Aim of the exercise » Could you transcribe every record below exactly, leaving out the pictures?

___ Dataset content ___

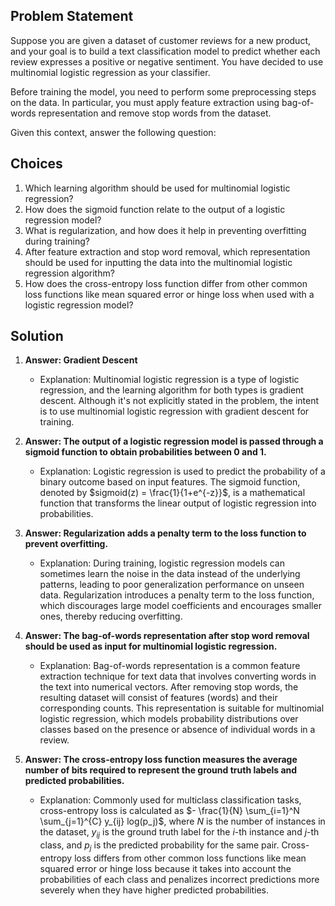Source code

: ## Problem Statement

Suppose you are given a dataset of customer reviews for a new product, and your goal is to build a text classification model to predict whether each review expresses a positive or negative sentiment. You have decided to use multinomial logistic regression as your classifier.

Before training the model, you need to perform some preprocessing steps on the data. In particular, you must apply feature extraction using bag-of-words representation and remove stop words from the dataset.

Given this context, answer the following question:

## Choices
1. Which learning algorithm should be used for multinomial logistic regression?
2. How does the sigmoid function relate to the output of a logistic regression model?
3. What is regularization, and how does it help in preventing overfitting during training?
4. After feature extraction and stop word removal, which representation should be used for inputting the data into the multinomial logistic regression algorithm?
5. How does the cross-entropy loss function differ from other common loss functions like mean squared error or hinge loss when used with a logistic regression model?

## Solution

1. **Answer: Gradient Descent**
   * Explanation: Multinomial logistic regression is a type of logistic regression, and the learning algorithm for both types is gradient descent. Although it's not explicitly stated in the problem, the intent is to use multinomial logistic regression with gradient descent for training.

2. **Answer: The output of a logistic regression model is passed through a sigmoid function to obtain probabilities between 0 and 1.**
   * Explanation: Logistic regression is used to predict the probability of a binary outcome based on input features. The sigmoid function, denoted by $sigmoid(z) = \frac{1}{1+e^{-z}}$, is a mathematical function that transforms the linear output of logistic regression into probabilities.

3. **Answer: Regularization adds a penalty term to the loss function to prevent overfitting.**
   * Explanation: During training, logistic regression models can sometimes learn the noise in the data instead of the underlying patterns, leading to poor generalization performance on unseen data. Regularization introduces a penalty term to the loss function, which discourages large model coefficients and encourages smaller ones, thereby reducing overfitting.

4. **Answer: The bag-of-words representation after stop word removal should be used as input for multinomial logistic regression.**
   * Explanation: Bag-of-words representation is a common feature extraction technique for text data that involves converting words in the text into numerical vectors. After removing stop words, the resulting dataset will consist of features (words) and their corresponding counts. This representation is suitable for multinomial logistic regression, which models probability distributions over classes based on the presence or absence of individual words in a review.

5. **Answer: The cross-entropy loss function measures the average number of bits required to represent the ground truth labels and predicted probabilities.**
   * Explanation: Commonly used for multiclass classification tasks, cross-entropy loss is calculated as $- \frac{1}{N} \sum_{i=1}^N \sum_{j=1}^{C} y_{ij} log(p_j)$, where $N$ is the number of instances in the dataset, $y_{ij}$ is the ground truth label for the $i$-th instance and $j$-th class, and $p_j$ is the predicted probability for the same pair. Cross-entropy loss differs from other common loss functions like mean squared error or hinge loss because it takes into account the probabilities of each class and penalizes incorrect predictions more severely when they have higher predicted probabilities.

___

Response to the exercise »
Source code

: ## Problem Statement

Suppose you are given a dataset of customer reviews for a new product, and your goal is to build a text classification model to predict whether each review expresses a positive or negative sentiment. You have decided to use multinomial logistic regression as your classifier.

Before training the model, you need to perform some preprocessing steps on the data. In particular, you must apply feature extraction using bag-of-words representation and remove stop words from the dataset.

Given this context, answer the following question:

## Choices
1. Which learning algorithm should be used for multinomial logistic regression?
2. How does the sigmoid function relate to the output of a logistic regression model?
3. What is regularization, and how does it help in preventing overfitting during training?
4. After feature extraction and stop word removal, which representation should be used for inputting the data into the multinomial logistic regression algorithm?
5. How does the cross-entropy loss function differ from other common loss functions like mean squared error or hinge loss when used with a logistic regression model?

## Solution

1. **Answer: Gradient Descent**
   * Explanation: Multinomial logistic regression is a type of logistic regression, and the learning algorithm for both types is gradient descent. Although it's not explicitly stated in the problem, the intent is to use multinomial logistic regression with gradient descent for training.

2. **Answer: The output of a logistic regression model is passed through a sigmoid function to obtain probabilities between 0 and 1.**
   * Explanation: Logistic regression is used to predict the probability of a binary outcome based on input features. The sigmoid function, denoted by $sigmoid(z) = \frac{1}{1+e^{-z}}$, is a mathematical function that transforms the linear output of logistic regression into probabilities.

3. **Answer: Regularization adds a penalty term to the loss function to prevent overfitting.**
   * Explanation: During training, logistic regression models can sometimes learn the noise in the data instead of the underlying patterns, leading to poor generalization performance on unseen data. Regularization introduces a penalty term to the loss function, which discourages large model coefficients and encourages smaller ones, thereby reducing overfitting.

4. **Answer: The bag-of-words representation after stop word removal should be used as input for multinomial logistic regression.**
   * Explanation: Bag-of-words representation is a common feature extraction technique for text data that involves converting words in the text into numerical vectors. After removing stop words, the resulting dataset will consist of features (words) and their corresponding counts. This representation is suitable for multinomial logistic regression, which models probability distributions over classes based on the presence or absence of individual words in a review.

5. **Answer: The cross-entropy loss function measures the average number of bits required to represent the ground truth labels and predicted probabilities.**
   * Explanation: Commonly used for multiclass classification tasks, cross-entropy loss is calculated as $- \frac{1}{N} \sum_{i=1}^N \sum_{j=1}^{C} y_{ij} log(p_j)$, where $N$ is the number of instances in the dataset, $y_{ij}$ is the ground truth label for the $i$-th instance and $j$-th class, and $p_j$ is the predicted probability for the same pair. Cross-entropy loss differs from other common loss functions like mean squared error or hinge loss because it takes into account the probabilities of each class and penalizes incorrect predictions more severely when they have higher predicted probabilities.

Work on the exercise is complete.